Task directions: From the first line to the last, repeat the data below exactly.

Source information:
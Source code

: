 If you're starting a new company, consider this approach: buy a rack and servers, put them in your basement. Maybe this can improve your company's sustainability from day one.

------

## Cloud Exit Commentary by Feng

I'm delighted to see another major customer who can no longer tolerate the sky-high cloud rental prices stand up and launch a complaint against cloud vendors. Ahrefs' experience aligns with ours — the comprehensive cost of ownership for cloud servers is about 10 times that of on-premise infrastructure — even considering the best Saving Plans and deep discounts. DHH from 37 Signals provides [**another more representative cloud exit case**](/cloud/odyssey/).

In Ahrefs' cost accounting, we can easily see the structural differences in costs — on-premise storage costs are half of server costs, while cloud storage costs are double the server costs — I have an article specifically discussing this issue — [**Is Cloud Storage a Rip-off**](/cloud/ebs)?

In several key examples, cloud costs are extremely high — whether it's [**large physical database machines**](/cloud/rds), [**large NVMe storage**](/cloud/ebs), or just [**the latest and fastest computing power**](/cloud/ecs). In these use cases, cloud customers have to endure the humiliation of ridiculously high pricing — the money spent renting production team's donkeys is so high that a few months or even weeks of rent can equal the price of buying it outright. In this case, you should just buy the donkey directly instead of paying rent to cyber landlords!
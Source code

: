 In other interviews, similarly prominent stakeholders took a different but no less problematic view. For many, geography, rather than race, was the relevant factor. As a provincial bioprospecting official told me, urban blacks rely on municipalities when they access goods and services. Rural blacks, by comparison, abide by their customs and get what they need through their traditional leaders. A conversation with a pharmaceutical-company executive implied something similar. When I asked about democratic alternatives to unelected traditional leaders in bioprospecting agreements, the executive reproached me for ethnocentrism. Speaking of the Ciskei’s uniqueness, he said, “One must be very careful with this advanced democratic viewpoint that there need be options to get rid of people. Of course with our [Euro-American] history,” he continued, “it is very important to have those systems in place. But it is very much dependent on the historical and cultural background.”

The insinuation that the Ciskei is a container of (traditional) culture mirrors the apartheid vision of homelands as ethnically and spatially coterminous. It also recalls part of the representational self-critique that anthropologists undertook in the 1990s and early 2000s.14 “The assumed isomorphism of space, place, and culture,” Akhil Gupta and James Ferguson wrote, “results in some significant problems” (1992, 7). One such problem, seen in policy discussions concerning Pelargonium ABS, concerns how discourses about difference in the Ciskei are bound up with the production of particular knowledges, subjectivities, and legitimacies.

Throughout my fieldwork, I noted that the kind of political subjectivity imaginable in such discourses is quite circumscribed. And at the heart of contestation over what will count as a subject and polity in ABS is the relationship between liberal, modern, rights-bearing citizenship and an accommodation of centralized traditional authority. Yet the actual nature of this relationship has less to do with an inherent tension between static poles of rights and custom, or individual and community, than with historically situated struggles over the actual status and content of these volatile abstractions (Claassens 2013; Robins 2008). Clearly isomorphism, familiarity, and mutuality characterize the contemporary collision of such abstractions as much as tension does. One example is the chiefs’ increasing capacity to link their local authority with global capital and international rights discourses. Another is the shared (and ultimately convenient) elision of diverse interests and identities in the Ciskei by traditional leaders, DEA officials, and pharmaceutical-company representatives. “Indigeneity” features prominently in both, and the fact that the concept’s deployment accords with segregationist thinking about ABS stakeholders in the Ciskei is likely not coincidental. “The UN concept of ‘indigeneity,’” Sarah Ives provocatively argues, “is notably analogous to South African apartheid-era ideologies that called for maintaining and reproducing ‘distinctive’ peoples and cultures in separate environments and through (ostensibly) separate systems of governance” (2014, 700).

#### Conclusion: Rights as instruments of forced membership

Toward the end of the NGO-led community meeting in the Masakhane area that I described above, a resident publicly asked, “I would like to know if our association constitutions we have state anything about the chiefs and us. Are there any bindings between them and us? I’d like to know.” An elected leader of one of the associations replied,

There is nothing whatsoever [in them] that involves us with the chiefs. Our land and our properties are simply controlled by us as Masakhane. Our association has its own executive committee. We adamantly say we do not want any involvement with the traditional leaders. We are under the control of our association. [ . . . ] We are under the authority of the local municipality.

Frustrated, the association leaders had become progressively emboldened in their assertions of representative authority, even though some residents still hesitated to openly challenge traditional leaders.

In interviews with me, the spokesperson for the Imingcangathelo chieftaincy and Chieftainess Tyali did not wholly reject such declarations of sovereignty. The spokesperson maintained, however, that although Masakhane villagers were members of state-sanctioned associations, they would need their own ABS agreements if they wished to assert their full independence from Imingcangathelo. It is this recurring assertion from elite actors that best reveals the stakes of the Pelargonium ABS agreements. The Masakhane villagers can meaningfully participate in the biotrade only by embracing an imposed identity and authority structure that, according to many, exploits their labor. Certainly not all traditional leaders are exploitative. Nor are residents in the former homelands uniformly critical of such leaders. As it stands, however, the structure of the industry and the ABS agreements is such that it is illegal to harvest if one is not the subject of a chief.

Written response:
Source code

: If you're starting a new company, consider this approach: buy a rack and servers, put them in your basement. Maybe this can improve your company's sustainability from day one.

------

## Cloud Exit Commentary by Feng

I'm delighted to see another major customer who can no longer tolerate the sky-high cloud rental prices stand up and launch a complaint against cloud vendors. Ahrefs' experience aligns with ours — the comprehensive cost of ownership for cloud servers is about 10 times that of on-premise infrastructure — even considering the best Saving Plans and deep discounts. DHH from 37 Signals provides [**another more representative cloud exit case**](/cloud/odyssey/).

In Ahrefs' cost accounting, we can easily see the structural differences in costs — on-premise storage costs are half of server costs, while cloud storage costs are double the server costs — I have an article specifically discussing this issue — [**Is Cloud Storage a Rip-off**](/cloud/ebs)?

In several key examples, cloud costs are extremely high — whether it's [**large physical database machines**](/cloud/rds), [**large NVMe storage**](/cloud/ebs), or just [**the latest and fastest computing power**](/cloud/ecs). In these use cases, cloud customers have to endure the humiliation of ridiculously high pricing — the money spent renting production team's donkeys is so high that a few months or even weeks of rent can equal the price of buying it outright. In this case, you should just buy the donkey directly instead of paying rent to cyber landlords!
Source code

: In other interviews, similarly prominent stakeholders took a different but no less problematic view. For many, geography, rather than race, was the relevant factor. As a provincial bioprospecting official told me, urban blacks rely on municipalities when they access goods and services. Rural blacks, by comparison, abide by their customs and get what they need through their traditional leaders. A conversation with a pharmaceutical-company executive implied something similar. When I asked about democratic alternatives to unelected traditional leaders in bioprospecting agreements, the executive reproached me for ethnocentrism. Speaking of the Ciskei’s uniqueness, he said, “One must be very careful with this advanced democratic viewpoint that there need be options to get rid of people. Of course with our [Euro-American] history,” he continued, “it is very important to have those systems in place. But it is very much dependent on the historical and cultural background.”

The insinuation that the Ciskei is a container of (traditional) culture mirrors the apartheid vision of homelands as ethnically and spatially coterminous. It also recalls part of the representational self-critique that anthropologists undertook in the 1990s and early 2000s.14 “The assumed isomorphism of space, place, and culture,” Akhil Gupta and James Ferguson wrote, “results in some significant problems” (1992, 7). One such problem, seen in policy discussions concerning Pelargonium ABS, concerns how discourses about difference in the Ciskei are bound up with the production of particular knowledges, subjectivities, and legitimacies.

Throughout my fieldwork, I noted that the kind of political subjectivity imaginable in such discourses is quite circumscribed. And at the heart of contestation over what will count as a subject and polity in ABS is the relationship between liberal, modern, rights-bearing citizenship and an accommodation of centralized traditional authority. Yet the actual nature of this relationship has less to do with an inherent tension between static poles of rights and custom, or individual and community, than with historically situated struggles over the actual status and content of these volatile abstractions (Claassens 2013; Robins 2008). Clearly isomorphism, familiarity, and mutuality characterize the contemporary collision of such abstractions as much as tension does. One example is the chiefs’ increasing capacity to link their local authority with global capital and international rights discourses. Another is the shared (and ultimately convenient) elision of diverse interests and identities in the Ciskei by traditional leaders, DEA officials, and pharmaceutical-company representatives. “Indigeneity” features prominently in both, and the fact that the concept’s deployment accords with segregationist thinking about ABS stakeholders in the Ciskei is likely not coincidental. “The UN concept of ‘indigeneity,’” Sarah Ives provocatively argues, “is notably analogous to South African apartheid-era ideologies that called for maintaining and reproducing ‘distinctive’ peoples and cultures in separate environments and through (ostensibly) separate systems of governance” (2014, 700).

#### Conclusion: Rights as instruments of forced membership

Toward the end of the NGO-led community meeting in the Masakhane area that I described above, a resident publicly asked, “I would like to know if our association constitutions we have state anything about the chiefs and us. Are there any bindings between them and us? I’d like to know.” An elected leader of one of the associations replied,

There is nothing whatsoever [in them] that involves us with the chiefs. Our land and our properties are simply controlled by us as Masakhane. Our association has its own executive committee. We adamantly say we do not want any involvement with the traditional leaders. We are under the control of our association. [ . . . ] We are under the authority of the local municipality.

Frustrated, the association leaders had become progressively emboldened in their assertions of representative authority, even though some residents still hesitated to openly challenge traditional leaders.

In interviews with me, the spokesperson for the Imingcangathelo chieftaincy and Chieftainess Tyali did not wholly reject such declarations of sovereignty. The spokesperson maintained, however, that although Masakhane villagers were members of state-sanctioned associations, they would need their own ABS agreements if they wished to assert their full independence from Imingcangathelo. It is this recurring assertion from elite actors that best reveals the stakes of the Pelargonium ABS agreements. The Masakhane villagers can meaningfully participate in the biotrade only by embracing an imposed identity and authority structure that, according to many, exploits their labor. Certainly not all traditional leaders are exploitative. Nor are residents in the former homelands uniformly critical of such leaders. As it stands, however, the structure of the industry and the ABS agreements is such that it is illegal to harvest if one is not the subject of a chief.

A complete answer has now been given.